SOI KATOEY (Silom Soi 4)
The Absolute Bar originally opened on the main Soi in October 2022, but closed after only one month. This time around it has reopened in what was previously the Kiss Bangkok Massage 2 on Subsoi Hana, one of the affiliate bars. ...Shake it, don't break it, lads...
SOI 22
The thriftily named G B bar has opened newly down at the end of lonely street.... (Subsoi Lemongrass) Welcome to these neon sois...
SOI 22
Nila Bistro, closed last month, has reopened. It is, however, no longer a bistro, it has become an Indian restaurant, they have just kept the old sign...
SOI 22
Sup Naree has a habit of opening and closing. Experience tells us that this is not a successful way to maintain regular customers. Should they plan to reopen, it might be worthwhile modifying their business plan to suit their customers..... Located in Honey Plaza.
SOI 22
Orange Bangkok started out during the Covid years as a Volkswagen van mobile bar named Orange. They eventually moved in off the roadway, becoming part of the Tewley Complex of open bar beers.
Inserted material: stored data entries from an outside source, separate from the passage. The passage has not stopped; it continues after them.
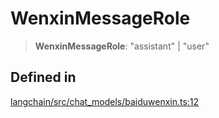 WenxinMessageRole
=================

> **WenxinMessageRole**: "assistant" | "user"

Defined in[](#defined-in "Direct link to Defined in")
------------------------------------------------------

[langchain/src/chat\_models/baiduwenxin.ts:12](https://github.com/hwchase17/langchainjs/blob/1c1274d/langchain/src/chat_models/baiduwenxin.ts#L12)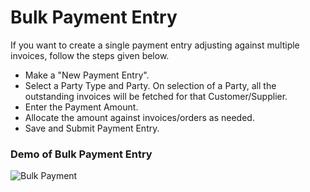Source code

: <!-- add-breadcrumbs -->
# Bulk Payment Entry

If you want to create a single payment entry adjusting against multiple invoices, follow the steps given below.

* Make a "New Payment Entry".
* Select a Party Type and Party. On selection of a Party, all the outstanding invoices will be fetched for that Customer/Supplier.
* Enter the Payment Amount.
* Allocate the amount against invoices/orders as needed.
* Save and Submit Payment Entry.

### Demo of Bulk Payment Entry

<img class="screenshot" alt="Bulk Payment" src="{{docs_base_url}}/assets/img/accounts/bulk-payment.gif">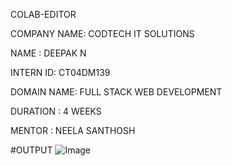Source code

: COLAB-EDITOR

COMPANY NAME: CODTECH IT SOLUTIONS

NAME : DEEPAK N

INTERN ID: CT04DM139

DOMAIN NAME: FULL STACK WEB DEVELOPMENT

DURATION : 4 WEEKS

MENTOR : NEELA SANTHOSH

#OUTPUT
![Image](https://github.com/user-attachments/assets/90c24122-e150-4e89-bad5-98e69f2240a9)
They have since moved out, claiming a nearby spot, and making a much larger indoor-outdoor bar beer. (They have kept the VW van as their 'behind the bar' area.) Welcome back to the nightbeat.
SOI AMBASSADOR
(Sukhumvit Soi 11)
Frying Pan started out as an open-air restaurant replacing the Baobab Bar. Currently they are operating (quite successfully) as did the Baobab Bar - as an open lounge. Gotsta get paid.
SOI AMBASSADOR
(Sukhumvit Soi 11)
7 CENTER POINT -
(SOI 7 PLAZA)
(And the Soi 7 Bier Garten)
The 7 Center Point (ex: Soi 7 Plaza) has already prepared for the upcoming Songkran celebrations utilizing the area at the back which recently removed all the bars to make a 'parking lot'. ...So, in that the parking lot never got off the ground, and the rear area is now fully utilized for 'Entertainment', does anyone know why they tore down all those bars in the first place? Neither do we...
VIDEO CLIP
7 CENTER POINT
The Cat's Meow lounge has opened up between the Hunny Bunny Bangkok and the Pho Massage deep in the Soi. Welcome to those big city nights...
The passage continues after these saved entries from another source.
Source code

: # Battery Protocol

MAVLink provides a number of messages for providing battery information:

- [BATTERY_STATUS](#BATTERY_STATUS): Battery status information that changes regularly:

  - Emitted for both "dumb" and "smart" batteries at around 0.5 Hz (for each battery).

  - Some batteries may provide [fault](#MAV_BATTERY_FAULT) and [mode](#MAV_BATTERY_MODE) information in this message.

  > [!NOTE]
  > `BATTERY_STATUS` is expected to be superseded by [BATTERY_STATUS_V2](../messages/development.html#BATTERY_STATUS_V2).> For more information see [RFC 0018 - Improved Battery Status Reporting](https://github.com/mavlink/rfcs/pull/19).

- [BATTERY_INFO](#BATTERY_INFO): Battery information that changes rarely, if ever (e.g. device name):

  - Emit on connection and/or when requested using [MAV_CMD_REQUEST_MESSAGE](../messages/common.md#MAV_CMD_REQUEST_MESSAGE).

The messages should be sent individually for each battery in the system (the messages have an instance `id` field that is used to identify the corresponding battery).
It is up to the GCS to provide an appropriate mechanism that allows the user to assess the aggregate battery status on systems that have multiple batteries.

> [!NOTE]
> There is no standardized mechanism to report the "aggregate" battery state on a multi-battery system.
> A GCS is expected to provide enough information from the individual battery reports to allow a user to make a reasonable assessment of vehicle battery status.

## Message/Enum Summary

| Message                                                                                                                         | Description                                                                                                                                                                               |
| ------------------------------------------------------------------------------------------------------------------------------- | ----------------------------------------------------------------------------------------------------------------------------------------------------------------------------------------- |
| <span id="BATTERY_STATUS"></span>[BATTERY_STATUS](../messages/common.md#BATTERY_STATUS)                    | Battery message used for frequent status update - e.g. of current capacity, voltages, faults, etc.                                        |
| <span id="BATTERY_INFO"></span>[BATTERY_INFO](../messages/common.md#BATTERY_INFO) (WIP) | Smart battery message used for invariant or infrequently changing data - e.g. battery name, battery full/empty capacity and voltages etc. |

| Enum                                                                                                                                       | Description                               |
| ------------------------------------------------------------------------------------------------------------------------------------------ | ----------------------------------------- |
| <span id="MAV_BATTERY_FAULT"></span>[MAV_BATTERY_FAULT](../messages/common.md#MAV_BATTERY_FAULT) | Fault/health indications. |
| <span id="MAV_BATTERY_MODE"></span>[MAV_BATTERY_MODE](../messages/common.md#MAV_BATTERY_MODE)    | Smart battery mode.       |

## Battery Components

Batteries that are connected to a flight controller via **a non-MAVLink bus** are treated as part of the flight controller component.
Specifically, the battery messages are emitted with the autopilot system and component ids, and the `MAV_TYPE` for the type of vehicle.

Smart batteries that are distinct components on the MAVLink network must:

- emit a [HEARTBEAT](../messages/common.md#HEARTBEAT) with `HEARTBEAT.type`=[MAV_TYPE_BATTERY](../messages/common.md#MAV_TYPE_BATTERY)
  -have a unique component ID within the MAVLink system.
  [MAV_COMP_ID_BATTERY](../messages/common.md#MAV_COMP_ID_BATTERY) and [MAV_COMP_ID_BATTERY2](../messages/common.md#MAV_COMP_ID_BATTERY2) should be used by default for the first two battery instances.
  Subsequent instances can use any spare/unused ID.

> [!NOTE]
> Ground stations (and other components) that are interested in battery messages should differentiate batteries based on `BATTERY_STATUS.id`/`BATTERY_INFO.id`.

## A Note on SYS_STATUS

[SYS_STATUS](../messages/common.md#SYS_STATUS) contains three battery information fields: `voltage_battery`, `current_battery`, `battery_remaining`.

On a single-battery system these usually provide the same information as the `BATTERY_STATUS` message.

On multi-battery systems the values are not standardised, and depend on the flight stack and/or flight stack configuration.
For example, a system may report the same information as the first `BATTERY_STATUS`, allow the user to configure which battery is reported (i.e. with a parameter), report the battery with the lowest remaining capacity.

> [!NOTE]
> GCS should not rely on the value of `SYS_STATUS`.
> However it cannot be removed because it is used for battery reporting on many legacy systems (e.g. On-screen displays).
SOI DEAD ARTIST (Sukhumvit Soi 33)
As was the case last month's survey, Soi Eden (Soi 7/1 Sukhumvit) has had no change in it's inventory of Night Entertainment Venues. The only change is there seems to be fewer customers prowling the streets and sois this month... Another photo for 'The Archives'.
SOI EDEN (Sukhumvit 7 / 1)
This month Midnite Hour goes back to July of 1966 for an in-depth look at the spectrum of Night Entertainment available for Expat consumption in Bangkok...
The Petchrama was Thailand's first (and only) Cinerama theater. And it was a 'big deal' - worthy of a Royal Command Performance on it's opening in July of 1966. Located on New Petchburi Road.
July 1966
Although I-George has apparently been erased, or was entertaining under a pseudonym, Joey Hollingsworth's story is something yet again. He began dancing at 3 years of age, turning professional at five. In addition to his tour in Southeast Asia, he appeared on U.S. television, including The Ed Sullivan Show, the Tennessee Ernie Ford Show, and Mister Rogers' Neighborhood. He has since retired in his home country of Canada. He is 86 years of age.
Gaysorn Night Entertainment Area - July1966
As the U.S. R&R program got under way in Thailand, the Pretty Massage was one of the first massage parlors on Petchburi Road's "Golden Mile" to stay open virtually around the clock. July 1966
While New Road's Starlight wasn't in competition with the "Big Three" as far as International Stars on their marquee, they remained one of the most popular live entertainment night clubs in Bangkok. (The 'Big Three' ; Sani Chateau, Cafe de Paris, Tropicana.)